At this, I went into a rather extended philosophical discourse on the nature of parenting and the dynamics of rearing children. I told Sal that I harbored doubts about his approach based on some of my latest thinking. And that thinking has evolved from believing that children are largely clay to be molded into the shape we see fit, to realizing that though they may be clay, that clay has a definite shape to it – they do not constitute greenfield opportunities for us to create a better version of ourselves or, worse, a version we wish we would have been.
If we believe this idea, we take a different and softer approach to parenting. We realize that there is already something there – and, rather than wholesale modeling of the shape we had in mind, we instead are relegated to adding a little good here, and taking a little bad off there. We realize we have to work within the parameters of the possible, and that what’s there is wonderful, though it may not fit our exact definition of the perfect child. In fact, the child is perfect if it fulfills the greatest potential with which it was endowed.

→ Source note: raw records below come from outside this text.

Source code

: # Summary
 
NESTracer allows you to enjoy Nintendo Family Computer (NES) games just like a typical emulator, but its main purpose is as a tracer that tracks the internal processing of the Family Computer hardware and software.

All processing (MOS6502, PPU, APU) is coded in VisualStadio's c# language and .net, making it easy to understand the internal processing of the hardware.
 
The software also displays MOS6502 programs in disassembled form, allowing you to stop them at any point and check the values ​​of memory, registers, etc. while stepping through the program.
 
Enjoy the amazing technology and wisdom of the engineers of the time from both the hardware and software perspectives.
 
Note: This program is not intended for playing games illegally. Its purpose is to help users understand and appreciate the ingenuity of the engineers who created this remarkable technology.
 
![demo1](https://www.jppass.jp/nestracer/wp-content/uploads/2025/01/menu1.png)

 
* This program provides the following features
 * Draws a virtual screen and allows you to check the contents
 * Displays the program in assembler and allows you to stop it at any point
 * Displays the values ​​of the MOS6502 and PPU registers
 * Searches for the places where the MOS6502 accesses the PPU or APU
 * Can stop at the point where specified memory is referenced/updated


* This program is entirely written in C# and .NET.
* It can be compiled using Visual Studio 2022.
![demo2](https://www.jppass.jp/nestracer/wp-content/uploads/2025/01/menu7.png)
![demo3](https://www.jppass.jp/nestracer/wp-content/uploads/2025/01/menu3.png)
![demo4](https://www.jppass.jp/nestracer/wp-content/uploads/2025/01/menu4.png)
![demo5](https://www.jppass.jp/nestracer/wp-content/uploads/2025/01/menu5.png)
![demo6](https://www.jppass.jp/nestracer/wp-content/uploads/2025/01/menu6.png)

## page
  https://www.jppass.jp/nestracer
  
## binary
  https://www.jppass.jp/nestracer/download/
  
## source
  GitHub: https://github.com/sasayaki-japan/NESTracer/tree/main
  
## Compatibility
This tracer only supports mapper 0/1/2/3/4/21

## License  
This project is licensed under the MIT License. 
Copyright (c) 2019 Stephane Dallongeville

As I continued my dissertation – while emphasizing to Sal I was not telling him how to raise his child – I drew a parallel in my mind between raising children and hiring employees. Just like someone going into a marriage thinking they are going to change their new spouse for the better, employers hiring folks with the idea they can make of them whatever they wish will likely be disappointed. Just like a child, when you hire an employee, there is something already there, and you had better understand and accept their strengths and weaknesses, their areas of interest and their areas of discomfort.
Taking this idea to its logical conclusion means hiring the right employees is one of the most important things you can do to create a successful organization. Yet, I believe sometimes executives think of hiring (at least the initial process) as HR’s responsibility. But have we not all experienced the frustration of receiving a batch of resumes that don’t fit what we requested? I can recall getting a sub-par batch because the HR manager refused to post the job on the site I recommended, as she deemed it too expensive. How, I wondered, was I supposed to find a shiny diamond when there simply wasn’t one in the bag?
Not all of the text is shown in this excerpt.